:: Task prompt ::
Counting every line in the entries below where the word "documentclass" occurs, report how many there are. Give only that number.

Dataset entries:
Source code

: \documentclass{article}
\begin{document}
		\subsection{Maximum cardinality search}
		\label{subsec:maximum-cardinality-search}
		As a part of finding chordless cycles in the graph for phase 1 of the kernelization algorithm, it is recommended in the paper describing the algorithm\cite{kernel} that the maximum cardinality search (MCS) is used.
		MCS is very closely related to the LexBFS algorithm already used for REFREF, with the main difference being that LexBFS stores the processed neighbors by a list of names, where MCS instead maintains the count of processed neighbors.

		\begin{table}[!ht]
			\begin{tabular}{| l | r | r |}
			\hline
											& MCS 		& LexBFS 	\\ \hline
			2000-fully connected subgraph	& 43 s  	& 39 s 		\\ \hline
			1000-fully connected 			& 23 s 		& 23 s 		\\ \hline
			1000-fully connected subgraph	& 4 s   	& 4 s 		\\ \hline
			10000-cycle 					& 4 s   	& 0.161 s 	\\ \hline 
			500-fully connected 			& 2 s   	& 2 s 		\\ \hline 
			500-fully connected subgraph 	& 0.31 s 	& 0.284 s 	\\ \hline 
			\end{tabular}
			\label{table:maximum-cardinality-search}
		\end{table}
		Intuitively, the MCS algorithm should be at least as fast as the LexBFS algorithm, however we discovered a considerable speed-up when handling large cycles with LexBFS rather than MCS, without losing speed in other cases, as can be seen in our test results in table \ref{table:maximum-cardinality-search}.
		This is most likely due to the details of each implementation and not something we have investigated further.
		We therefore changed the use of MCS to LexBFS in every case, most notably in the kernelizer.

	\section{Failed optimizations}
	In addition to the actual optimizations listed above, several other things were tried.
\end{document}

==

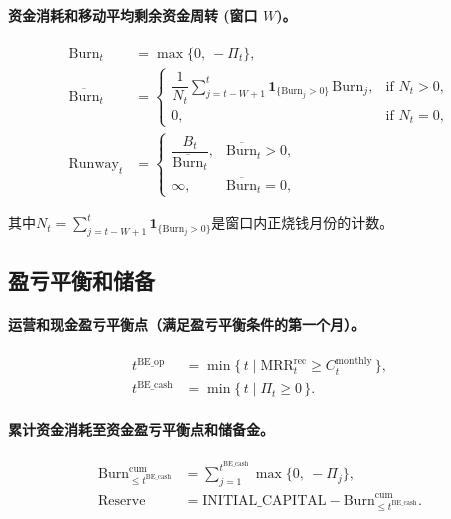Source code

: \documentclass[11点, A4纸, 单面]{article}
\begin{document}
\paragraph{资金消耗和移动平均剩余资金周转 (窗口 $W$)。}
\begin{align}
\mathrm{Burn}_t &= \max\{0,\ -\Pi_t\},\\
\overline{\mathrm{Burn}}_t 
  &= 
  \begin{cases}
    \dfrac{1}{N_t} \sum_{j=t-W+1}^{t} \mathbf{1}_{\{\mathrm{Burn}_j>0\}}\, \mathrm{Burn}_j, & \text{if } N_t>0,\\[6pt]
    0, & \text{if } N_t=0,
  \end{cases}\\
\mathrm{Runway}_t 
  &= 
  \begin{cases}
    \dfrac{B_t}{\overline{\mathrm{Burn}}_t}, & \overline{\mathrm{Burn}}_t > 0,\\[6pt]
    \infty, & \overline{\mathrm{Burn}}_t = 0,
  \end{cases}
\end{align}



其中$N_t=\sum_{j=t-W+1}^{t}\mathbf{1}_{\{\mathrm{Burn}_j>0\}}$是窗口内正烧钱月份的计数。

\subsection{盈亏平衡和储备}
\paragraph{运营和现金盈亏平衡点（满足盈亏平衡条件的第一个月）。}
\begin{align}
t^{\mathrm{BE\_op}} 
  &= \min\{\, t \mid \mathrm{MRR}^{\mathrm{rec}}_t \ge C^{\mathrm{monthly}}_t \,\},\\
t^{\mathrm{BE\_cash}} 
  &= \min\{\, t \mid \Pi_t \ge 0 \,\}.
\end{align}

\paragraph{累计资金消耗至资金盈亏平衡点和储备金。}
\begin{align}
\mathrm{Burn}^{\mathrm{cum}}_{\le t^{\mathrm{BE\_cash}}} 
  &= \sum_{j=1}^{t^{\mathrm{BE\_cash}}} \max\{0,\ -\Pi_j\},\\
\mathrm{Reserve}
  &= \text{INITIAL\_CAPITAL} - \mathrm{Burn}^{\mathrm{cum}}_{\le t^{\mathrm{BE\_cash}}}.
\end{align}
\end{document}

:: Written answer ::
2